United States v. Miner

26 F. Cas. 1269 | S.D.N.Y. | 1874

BENEDICT, District Judge.

In this ease, the defendant has interposed a plea of former jeopardy. He is, in the present indictment, charged with the possession of a certain $2 counterfeit plate, with an unlawful intent, and the plea avers that he has been once tried and acquitted of the same act of possession stated in this indictment. It is agreed, that the evidence which the district attorney proposes to give on the trial of the present indictment is, in every respect, substantially the same as that given upon the trial of the former indictment, and that it may be referre.d to upon this issue.
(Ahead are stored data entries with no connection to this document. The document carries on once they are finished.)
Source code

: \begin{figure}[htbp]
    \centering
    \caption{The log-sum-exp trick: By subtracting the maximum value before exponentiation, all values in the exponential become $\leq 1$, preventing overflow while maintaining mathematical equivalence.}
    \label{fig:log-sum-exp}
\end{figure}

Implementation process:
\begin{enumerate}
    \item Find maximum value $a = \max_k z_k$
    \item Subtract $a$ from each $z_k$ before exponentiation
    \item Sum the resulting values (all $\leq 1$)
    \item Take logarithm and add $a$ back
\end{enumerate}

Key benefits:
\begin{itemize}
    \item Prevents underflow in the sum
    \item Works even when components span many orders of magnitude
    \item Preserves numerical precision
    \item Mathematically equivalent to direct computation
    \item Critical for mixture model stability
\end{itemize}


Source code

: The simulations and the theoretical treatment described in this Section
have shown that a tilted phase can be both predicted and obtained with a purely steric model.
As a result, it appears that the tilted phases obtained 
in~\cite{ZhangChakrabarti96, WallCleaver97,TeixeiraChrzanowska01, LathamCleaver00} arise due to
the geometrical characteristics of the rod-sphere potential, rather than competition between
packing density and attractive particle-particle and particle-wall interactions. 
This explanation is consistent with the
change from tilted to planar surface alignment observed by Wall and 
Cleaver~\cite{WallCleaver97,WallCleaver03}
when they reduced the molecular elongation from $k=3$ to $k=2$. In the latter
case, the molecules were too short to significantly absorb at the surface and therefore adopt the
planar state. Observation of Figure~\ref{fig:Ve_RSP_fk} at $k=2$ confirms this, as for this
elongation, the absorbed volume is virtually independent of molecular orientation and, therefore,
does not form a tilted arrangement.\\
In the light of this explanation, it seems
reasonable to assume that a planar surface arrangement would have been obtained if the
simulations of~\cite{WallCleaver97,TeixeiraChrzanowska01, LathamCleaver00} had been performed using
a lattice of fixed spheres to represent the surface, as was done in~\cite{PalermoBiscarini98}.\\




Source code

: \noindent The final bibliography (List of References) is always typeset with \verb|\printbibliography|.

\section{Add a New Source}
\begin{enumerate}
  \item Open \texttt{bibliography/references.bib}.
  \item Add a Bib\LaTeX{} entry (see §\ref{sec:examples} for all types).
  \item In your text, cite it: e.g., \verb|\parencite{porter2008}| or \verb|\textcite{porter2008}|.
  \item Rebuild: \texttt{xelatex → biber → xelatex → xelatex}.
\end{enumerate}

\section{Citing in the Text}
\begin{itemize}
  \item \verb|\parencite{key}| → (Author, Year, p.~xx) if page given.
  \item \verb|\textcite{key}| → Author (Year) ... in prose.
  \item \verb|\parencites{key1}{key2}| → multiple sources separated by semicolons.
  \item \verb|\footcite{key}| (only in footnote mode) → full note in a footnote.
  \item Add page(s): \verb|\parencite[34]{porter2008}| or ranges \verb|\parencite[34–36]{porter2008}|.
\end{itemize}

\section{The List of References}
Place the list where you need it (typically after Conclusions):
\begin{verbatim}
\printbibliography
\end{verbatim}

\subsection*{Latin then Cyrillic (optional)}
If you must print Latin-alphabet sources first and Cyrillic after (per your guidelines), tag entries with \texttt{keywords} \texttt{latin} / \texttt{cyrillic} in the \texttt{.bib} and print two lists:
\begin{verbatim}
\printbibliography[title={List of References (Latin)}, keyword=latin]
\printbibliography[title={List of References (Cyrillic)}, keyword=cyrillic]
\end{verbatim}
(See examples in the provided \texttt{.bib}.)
This evidence shows the existence of two counterfeit plates, with the possession of one of which the defendant was charged in the former indictment, and as to the possession *1270of tlie other in this. But, from the evidence, the court can see that the act of possession charged was, as a fact, but a single act, and that the trial of the former case necessarily involved a determination of the act of possession charged in this indictment. The two plates were shown to have been so connected at the time, that the possession of one necessarily involved the possession of the other. Where two counterfeits are engraved upon the same piece of metal, or otherwise so connected as to form, in substance, but a single article, and the charge is that of unlawful possession, it would seem that the possession of both may be made the basis of a single charge, and that separate trials for each engraving should not be permitted. Upon the peculiar facts of this case, the inclination of my mind is, therefore, in favor of the defendant’s plea. But, if the law be otherwise, I have no hesitation in advising the district attorney that it is not expedient again to present to a jury the testimony exhibited upon the trial of the former indictment against this man, where the possession of the two plates was also proved. In that case, a very intelligent jury refused, upon the evidence produced, to find that the defendant had the possession of the plates as charged. The conclusion of that jury met with the approval of the court, and it cannot, with propriety, be impugned; and the prisoner should not be again put on trial upon the same evidence. Rex v. Davis, 6 Car. & P. 177. If, therefore, as a matter of law, the defendant’s plea be not sustainable, the alternative would be to advise the district attorney to enter a nolle prosequi in the case. In either event, there would be no trial of this indictment.

Upon the delivery of the foregoing opinion, the district attorney moved that a nolle prosequi be entered, and the motion was granted.